REQUIREMENT
Which of the lines below include "dataSize"? Each one should be copied out.
######
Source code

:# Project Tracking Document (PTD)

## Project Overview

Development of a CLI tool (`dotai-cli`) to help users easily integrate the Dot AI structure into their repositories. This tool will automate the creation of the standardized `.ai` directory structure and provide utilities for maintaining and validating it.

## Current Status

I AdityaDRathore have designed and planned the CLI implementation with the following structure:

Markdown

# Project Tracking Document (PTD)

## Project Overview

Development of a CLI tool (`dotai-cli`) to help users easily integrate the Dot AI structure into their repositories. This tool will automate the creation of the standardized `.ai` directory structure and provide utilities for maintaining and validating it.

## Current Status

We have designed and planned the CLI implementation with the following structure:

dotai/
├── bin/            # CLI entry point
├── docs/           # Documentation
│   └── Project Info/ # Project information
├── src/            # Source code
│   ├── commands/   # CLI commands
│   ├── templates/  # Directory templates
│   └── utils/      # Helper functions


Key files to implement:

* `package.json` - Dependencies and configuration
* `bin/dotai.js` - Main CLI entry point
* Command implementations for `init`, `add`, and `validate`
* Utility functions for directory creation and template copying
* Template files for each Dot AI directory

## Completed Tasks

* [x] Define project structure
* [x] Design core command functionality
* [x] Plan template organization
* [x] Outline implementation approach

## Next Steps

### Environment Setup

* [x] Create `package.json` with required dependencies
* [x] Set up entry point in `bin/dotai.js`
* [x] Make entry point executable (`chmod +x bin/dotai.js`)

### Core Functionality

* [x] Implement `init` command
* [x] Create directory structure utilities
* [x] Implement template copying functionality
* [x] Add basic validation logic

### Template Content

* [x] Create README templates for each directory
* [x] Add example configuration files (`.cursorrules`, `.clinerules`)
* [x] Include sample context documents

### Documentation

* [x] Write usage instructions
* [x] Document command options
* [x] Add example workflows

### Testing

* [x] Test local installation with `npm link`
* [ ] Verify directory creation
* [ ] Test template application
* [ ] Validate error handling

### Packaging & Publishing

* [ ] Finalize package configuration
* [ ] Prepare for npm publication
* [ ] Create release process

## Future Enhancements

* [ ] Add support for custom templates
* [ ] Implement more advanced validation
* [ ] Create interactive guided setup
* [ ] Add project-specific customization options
######
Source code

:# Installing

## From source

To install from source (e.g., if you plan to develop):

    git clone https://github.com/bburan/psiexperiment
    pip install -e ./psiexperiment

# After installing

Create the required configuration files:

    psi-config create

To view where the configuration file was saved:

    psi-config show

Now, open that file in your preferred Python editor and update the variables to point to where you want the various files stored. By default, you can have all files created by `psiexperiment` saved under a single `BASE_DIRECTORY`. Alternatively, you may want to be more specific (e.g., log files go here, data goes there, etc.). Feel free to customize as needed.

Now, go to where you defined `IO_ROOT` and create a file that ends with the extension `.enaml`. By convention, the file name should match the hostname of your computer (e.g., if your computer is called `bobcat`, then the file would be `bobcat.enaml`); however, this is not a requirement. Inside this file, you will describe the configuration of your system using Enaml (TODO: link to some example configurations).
######
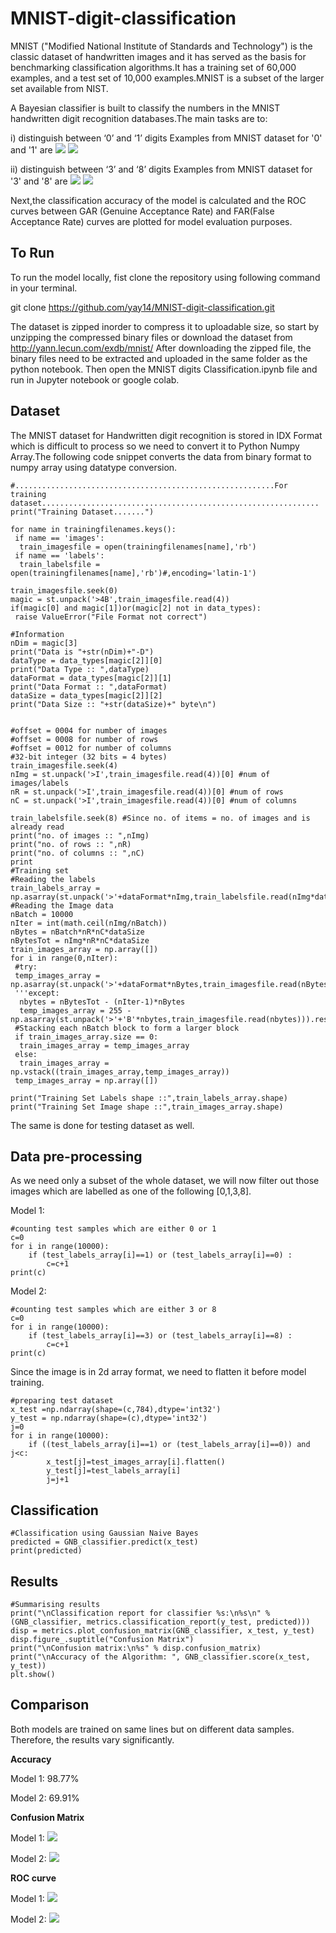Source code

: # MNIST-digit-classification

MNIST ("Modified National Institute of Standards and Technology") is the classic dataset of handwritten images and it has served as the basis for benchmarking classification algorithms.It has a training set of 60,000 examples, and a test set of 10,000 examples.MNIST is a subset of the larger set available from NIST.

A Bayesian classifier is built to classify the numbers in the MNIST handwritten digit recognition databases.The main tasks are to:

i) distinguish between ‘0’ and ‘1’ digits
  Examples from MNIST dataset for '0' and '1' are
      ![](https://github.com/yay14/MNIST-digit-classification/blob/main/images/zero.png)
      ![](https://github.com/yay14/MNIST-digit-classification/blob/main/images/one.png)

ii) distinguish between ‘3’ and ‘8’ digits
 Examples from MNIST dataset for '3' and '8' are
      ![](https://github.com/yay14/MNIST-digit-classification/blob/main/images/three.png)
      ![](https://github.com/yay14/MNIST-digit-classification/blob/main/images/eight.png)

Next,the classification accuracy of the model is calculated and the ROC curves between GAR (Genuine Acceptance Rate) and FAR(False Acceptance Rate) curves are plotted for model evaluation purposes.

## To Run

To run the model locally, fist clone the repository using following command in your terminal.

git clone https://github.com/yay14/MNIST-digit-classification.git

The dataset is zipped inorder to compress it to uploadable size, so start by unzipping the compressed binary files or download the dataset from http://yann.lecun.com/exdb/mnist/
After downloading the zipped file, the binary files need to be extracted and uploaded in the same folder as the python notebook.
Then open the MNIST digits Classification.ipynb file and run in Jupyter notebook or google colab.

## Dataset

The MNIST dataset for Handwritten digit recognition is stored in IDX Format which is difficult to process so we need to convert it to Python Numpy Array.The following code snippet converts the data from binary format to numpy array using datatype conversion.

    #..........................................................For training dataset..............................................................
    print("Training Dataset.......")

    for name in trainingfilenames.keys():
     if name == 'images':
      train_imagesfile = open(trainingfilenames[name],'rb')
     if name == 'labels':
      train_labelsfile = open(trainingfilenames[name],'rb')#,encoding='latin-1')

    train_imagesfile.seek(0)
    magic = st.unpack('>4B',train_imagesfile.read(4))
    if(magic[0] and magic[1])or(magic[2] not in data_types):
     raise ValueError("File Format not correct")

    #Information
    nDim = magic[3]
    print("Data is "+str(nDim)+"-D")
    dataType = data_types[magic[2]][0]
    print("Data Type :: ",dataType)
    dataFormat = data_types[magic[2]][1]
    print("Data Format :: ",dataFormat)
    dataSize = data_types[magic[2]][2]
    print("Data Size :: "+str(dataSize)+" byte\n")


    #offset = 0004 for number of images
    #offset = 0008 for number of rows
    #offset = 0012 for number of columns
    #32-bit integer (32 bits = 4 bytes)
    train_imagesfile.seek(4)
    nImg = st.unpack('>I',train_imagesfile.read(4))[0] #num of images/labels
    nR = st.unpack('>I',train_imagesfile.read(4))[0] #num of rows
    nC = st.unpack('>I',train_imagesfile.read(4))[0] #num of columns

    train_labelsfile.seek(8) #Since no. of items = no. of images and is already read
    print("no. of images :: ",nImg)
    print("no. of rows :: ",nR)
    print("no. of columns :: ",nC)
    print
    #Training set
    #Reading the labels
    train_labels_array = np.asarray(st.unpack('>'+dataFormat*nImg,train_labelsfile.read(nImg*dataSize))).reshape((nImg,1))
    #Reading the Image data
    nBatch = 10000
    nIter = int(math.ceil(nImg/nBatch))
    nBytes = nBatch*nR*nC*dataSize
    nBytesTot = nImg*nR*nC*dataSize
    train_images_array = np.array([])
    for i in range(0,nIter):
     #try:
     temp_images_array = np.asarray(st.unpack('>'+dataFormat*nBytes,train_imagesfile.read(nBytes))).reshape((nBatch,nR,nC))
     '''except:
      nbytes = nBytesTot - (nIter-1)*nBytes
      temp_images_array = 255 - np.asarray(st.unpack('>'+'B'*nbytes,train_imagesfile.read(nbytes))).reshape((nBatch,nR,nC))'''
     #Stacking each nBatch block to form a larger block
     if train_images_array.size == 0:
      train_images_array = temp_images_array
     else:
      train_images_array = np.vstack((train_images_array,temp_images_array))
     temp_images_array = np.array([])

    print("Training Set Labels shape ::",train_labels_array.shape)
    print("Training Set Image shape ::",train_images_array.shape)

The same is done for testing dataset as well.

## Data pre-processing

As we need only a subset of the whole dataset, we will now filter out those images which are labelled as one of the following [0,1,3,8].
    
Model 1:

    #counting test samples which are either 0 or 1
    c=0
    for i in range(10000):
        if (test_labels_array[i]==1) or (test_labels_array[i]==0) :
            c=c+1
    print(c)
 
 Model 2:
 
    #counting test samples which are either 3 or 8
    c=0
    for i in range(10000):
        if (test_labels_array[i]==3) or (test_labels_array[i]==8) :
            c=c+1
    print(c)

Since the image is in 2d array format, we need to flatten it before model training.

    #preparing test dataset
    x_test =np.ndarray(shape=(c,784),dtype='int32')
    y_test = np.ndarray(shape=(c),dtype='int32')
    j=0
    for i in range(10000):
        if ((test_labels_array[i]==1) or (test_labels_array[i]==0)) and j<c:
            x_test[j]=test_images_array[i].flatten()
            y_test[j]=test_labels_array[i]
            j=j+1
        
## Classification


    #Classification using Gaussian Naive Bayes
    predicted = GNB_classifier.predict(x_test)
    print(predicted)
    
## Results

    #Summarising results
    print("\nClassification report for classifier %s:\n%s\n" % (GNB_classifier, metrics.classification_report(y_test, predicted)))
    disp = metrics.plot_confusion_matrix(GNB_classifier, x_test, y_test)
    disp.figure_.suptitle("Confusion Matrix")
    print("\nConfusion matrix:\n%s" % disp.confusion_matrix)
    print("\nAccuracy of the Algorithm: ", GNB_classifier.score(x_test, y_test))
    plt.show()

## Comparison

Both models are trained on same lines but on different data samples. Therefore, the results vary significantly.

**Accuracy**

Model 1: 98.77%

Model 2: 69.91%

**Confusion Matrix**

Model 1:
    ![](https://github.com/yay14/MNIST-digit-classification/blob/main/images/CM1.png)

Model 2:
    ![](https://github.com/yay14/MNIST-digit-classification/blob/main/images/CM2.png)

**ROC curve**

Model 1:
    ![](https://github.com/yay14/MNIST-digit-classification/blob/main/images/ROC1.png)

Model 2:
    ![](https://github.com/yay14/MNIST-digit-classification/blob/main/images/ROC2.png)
######
FINISHED EXERCISE
    dataSize = data_types[magic[2]][2]
    print("Data Size :: "+str(dataSize)+" byte\n")
    train_labels_array = np.asarray(st.unpack('>'+dataFormat*nImg,train_labelsfile.read(nImg*dataSize))).reshape((nImg,1))
    nBytes = nBatch*nR*nC*dataSize
    nBytesTot = nImg*nR*nC*dataSize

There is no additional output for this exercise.